- _Data in this exercise_:
↓

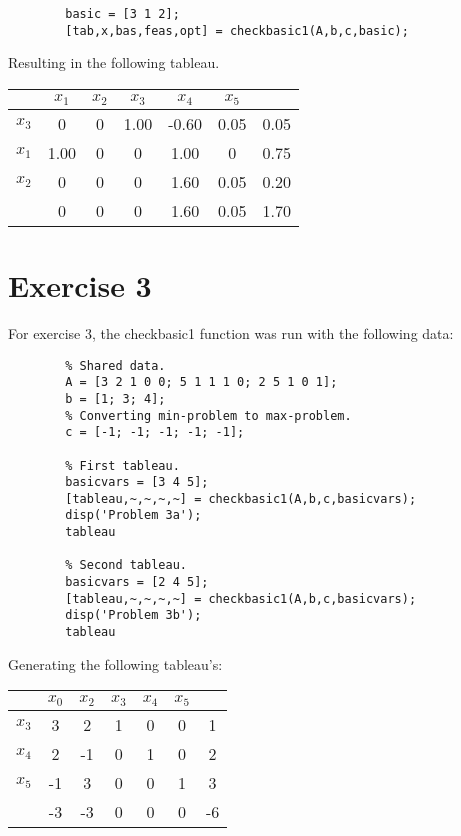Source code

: \documentclass{article}
\begin{document}
    \begin{lstlisting}
        basic = [3 1 2];
        [tab,x,bas,feas,opt] = checkbasic1(A,b,c,basic);
    \end{lstlisting}

    Resulting in the following tableau.

    \begin{center}
        \begin{tabular}{ | c | c c c c c | c | }
            \hline
                   & $x_1$ & $x_2$ & $x_3$ & $x_4$ & $x_5$ &  \\
            \hline
            $x_3$ & 0  & 0   & 1.00 & -0.60   &  0.05   & 0.05  \\
            $x_1$ & 1.00  & 0      & 0    & 1.00&  0   & 0.75 \\
            $x_2$ & 0  & 0  & 0    & 1.60  & 0.05 & 0.20 \\
            \hline
                  & 0  & 0  & 0    & 1.60   &  0.05  & 1.70 \\
            \hline
        \end{tabular}
    \end{center}

\section*{Exercise 3}

    For exercise 3, the checkbasic1 function was run with the following data:

    \begin{lstlisting}
        % Shared data.
        A = [3 2 1 0 0; 5 1 1 1 0; 2 5 1 0 1];
        b = [1; 3; 4];
        % Converting min-problem to max-problem.
        c = [-1; -1; -1; -1; -1];

        % First tableau.
        basicvars = [3 4 5];
        [tableau,~,~,~,~] = checkbasic1(A,b,c,basicvars);
        disp('Problem 3a');
        tableau

        % Second tableau.
        basicvars = [2 4 5];
        [tableau,~,~,~,~] = checkbasic1(A,b,c,basicvars);
        disp('Problem 3b');
        tableau
    \end{lstlisting}

    Generating the following tableau's:

        \begin{center}
            \begin{tabular}{ | c | c c c c c | c | }
                \hline
                      & $x_0$ & $x_2$ & $x_3$ & $x_4$ & $x_5$ &  \\
                \hline
                $x_3$ & 3  & 2   & 1 & 0   &  0   & 1  \\
                $x_4$ & 2  & -1 & 0    & 1 &  0   & 2 \\
                $x_5$ & -1  & 3  & 0    & 0  & 1 & 3 \\
                \hline
                      & -3  & -3  & 0    & 0   &  0  & -6 \\
                \hline
            \end{tabular}
        \end{center}
\end{document}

↑

- _Goal of the exercise_:
Where a line of the records holds the word "tableau", copy that line.

- _Exercise solution_:
    Resulting in the following tableau.
        % First tableau.
        [tableau,~,~,~,~] = checkbasic1(A,b,c,basicvars);
        tableau
        % Second tableau.
        [tableau,~,~,~,~] = checkbasic1(A,b,c,basicvars);
        tableau
    Generating the following tableau's:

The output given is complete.